Soon will be listed here.

Abstract

There is astounding discrepancy between the genome-inscribed production capacity and the set of known secondary metabolite classes from many microorganisms as detected under laboratory cultivation conditions. Genome-mining techniques are meant to fill this gap, but in order to favor discovery of structurally novel as well as bioactive compounds it is crucial to amend genomics-based strategies with selective filtering principles. In this study, we followed a self-resistance guided approach aiming at the discovery of inhibitors of topoisomerase, known as valid target in both cancer and antibiotic therapy. A common host self-defense mechanism against such inhibitors in bacteria is mediated by so-called pentapeptide repeat proteins (PRP). Genes encoding the biosynthetic machinery for production of an alleged topoisomerase inhibitor were found on the basis of their collocation adjacent to a predicted PRP in the genome of the myxobacterium An d48, but to date no matching compound has been reported from this bacterium.
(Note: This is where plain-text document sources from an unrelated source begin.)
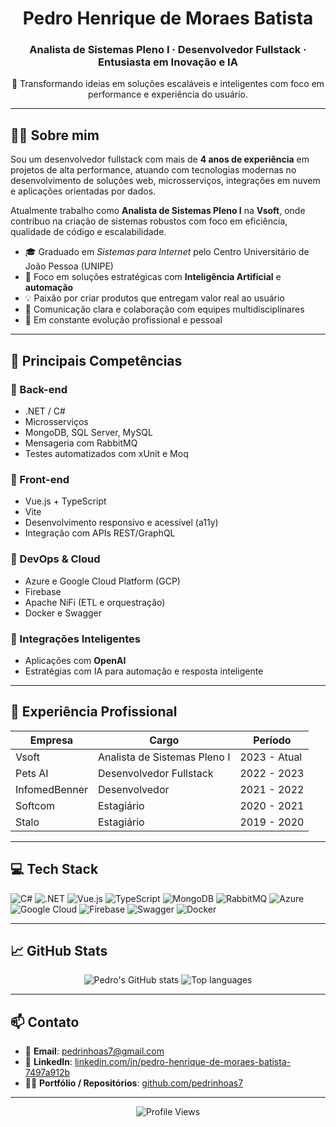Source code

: <h1 align="center">Pedro Henrique de Moraes Batista</h1>
<h3 align="center">Analista de Sistemas Pleno I · Desenvolvedor Fullstack · Entusiasta em Inovação e IA</h3>

<p align="center">
🚀 Transformando ideias em soluções escaláveis e inteligentes com foco em performance e experiência do usuário.
</p>

---

## 👨‍💻 Sobre mim

Sou um desenvolvedor fullstack com mais de **4 anos de experiência** em projetos de alta performance, atuando com tecnologias modernas no desenvolvimento de soluções web, microsserviços, integrações em nuvem e aplicações orientadas por dados.

Atualmente trabalho como **Analista de Sistemas Pleno I** na **Vsoft**, onde contribuo na criação de sistemas robustos com foco em eficiência, qualidade de código e escalabilidade.

- 🎓 Graduado em *Sistemas para Internet* pelo Centro Universitário de João Pessoa (UNIPE)
- 🧠 Foco em soluções estratégicas com **Inteligência Artificial** e **automação**
- 💡 Paixão por criar produtos que entregam valor real ao usuário
- 💬 Comunicação clara e colaboração com equipes multidisciplinares
- 🌱 Em constante evolução profissional e pessoal

---

## 🧰 Principais Competências

### 🔹 Back-end
- .NET / C#
- Microsserviços
- MongoDB, SQL Server, MySQL
- Mensageria com RabbitMQ
- Testes automatizados com xUnit e Moq

### 🔹 Front-end
- Vue.js + TypeScript
- Vite
- Desenvolvimento responsivo e acessível (a11y)
- Integração com APIs REST/GraphQL

### 🔹 DevOps & Cloud
- Azure e Google Cloud Platform (GCP)
- Firebase
- Apache NiFi (ETL e orquestração)
- Docker e Swagger

### 🔹 Integrações Inteligentes
- Aplicações com **OpenAI**
- Estratégias com IA para automação e resposta inteligente

---

## 🏢 Experiência Profissional

| Empresa       | Cargo                     | Período         |
|---------------|---------------------------|------------------|
| Vsoft         | Analista de Sistemas Pleno I | 2023 - Atual     |
| Pets AI       | Desenvolvedor Fullstack   | 2022 - 2023      |
| InfomedBenner | Desenvolvedor             | 2021 - 2022      |
| Softcom       | Estagiário                | 2020 - 2021      |
| Stalo         | Estagiário                | 2019 - 2020      |

---

## 💻 Tech Stack

![C#](https://img.shields.io/badge/c%23-%23239120.svg?style=for-the-badge&logo=c-sharp&logoColor=white)
![.NET](https://img.shields.io/badge/.NET-5C2D91?style=for-the-badge&logo=.net&logoColor=white)
![Vue.js](https://img.shields.io/badge/vuejs-%2335495e.svg?style=for-the-badge&logo=vuedotjs&logoColor=%234FC08D)
![TypeScript](https://img.shields.io/badge/typescript-%23007acc.svg?style=for-the-badge&logo=typescript&logoColor=white)
![MongoDB](https://img.shields.io/badge/MongoDB-%234ea94b.svg?style=for-the-badge&logo=mongodb&logoColor=white)
![RabbitMQ](https://img.shields.io/badge/RabbitMQ-FF6600.svg?style=for-the-badge&logo=rabbitmq&logoColor=white)
![Azure](https://img.shields.io/badge/azure-%230072C6.svg?style=for-the-badge&logo=azure-devops&logoColor=white)
![Google Cloud](https://img.shields.io/badge/Google%20Cloud-%234285F4.svg?style=for-the-badge&logo=google-cloud&logoColor=white)
![Firebase](https://img.shields.io/badge/firebase-%23039BE5.svg?style=for-the-badge&logo=firebase)
![Swagger](https://img.shields.io/badge/-Swagger-%23Clojure?style=for-the-badge&logo=swagger&logoColor=white)
![Docker](https://img.shields.io/badge/docker-%230db7ed.svg?style=for-the-badge&logo=docker&logoColor=white)

---

## 📈 GitHub Stats

<p align="center">
  <img src="https://github-readme-stats.vercel.app/api?username=pedrinhoas7&show_icons=true&theme=default" alt="Pedro's GitHub stats" />
  <img src="https://github-readme-stats.vercel.app/api/top-langs/?username=pedrinhoas7&layout=compact&theme=default" alt="Top languages" />
</p>

---

## 📫 Contato

- 📧 **Email**: pedrinhoas7@gmail.com  
- 💼 **LinkedIn**: [linkedin.com/in/pedro-henrique-de-moraes-batista-7497a912b](https://www.linkedin.com/in/pedro-henrique-de-moraes-batista-7497a912b)  
- 🧑‍💻 **Portfólio / Repositórios**: [github.com/pedrinhoas7](https://github.com/pedrinhoas7)

---

<p align="center">
  <img src="https://visitcount.itsvg.in/api?id=pedrinhoas7&icon=0&color=6" alt="Profile Views" />
</p>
Activation of this peculiar polyketide synthase type-II gene cluster in the native host as well as its heterologous expression led to the structure elucidation of new natural products that were named pyxidicyclines and provided an insight into their biosynthesis. Subsequent topoisomerase inhibition assays showed strong affinity to - and inhibition of - unwinding topoisomerases such as topoisomerase IV and human topoisomerase I by pyxidicyclines as well as precise selectivity, since topoisomerase II (gyrase) was not inhibited at concentrations up to 50 μg ml.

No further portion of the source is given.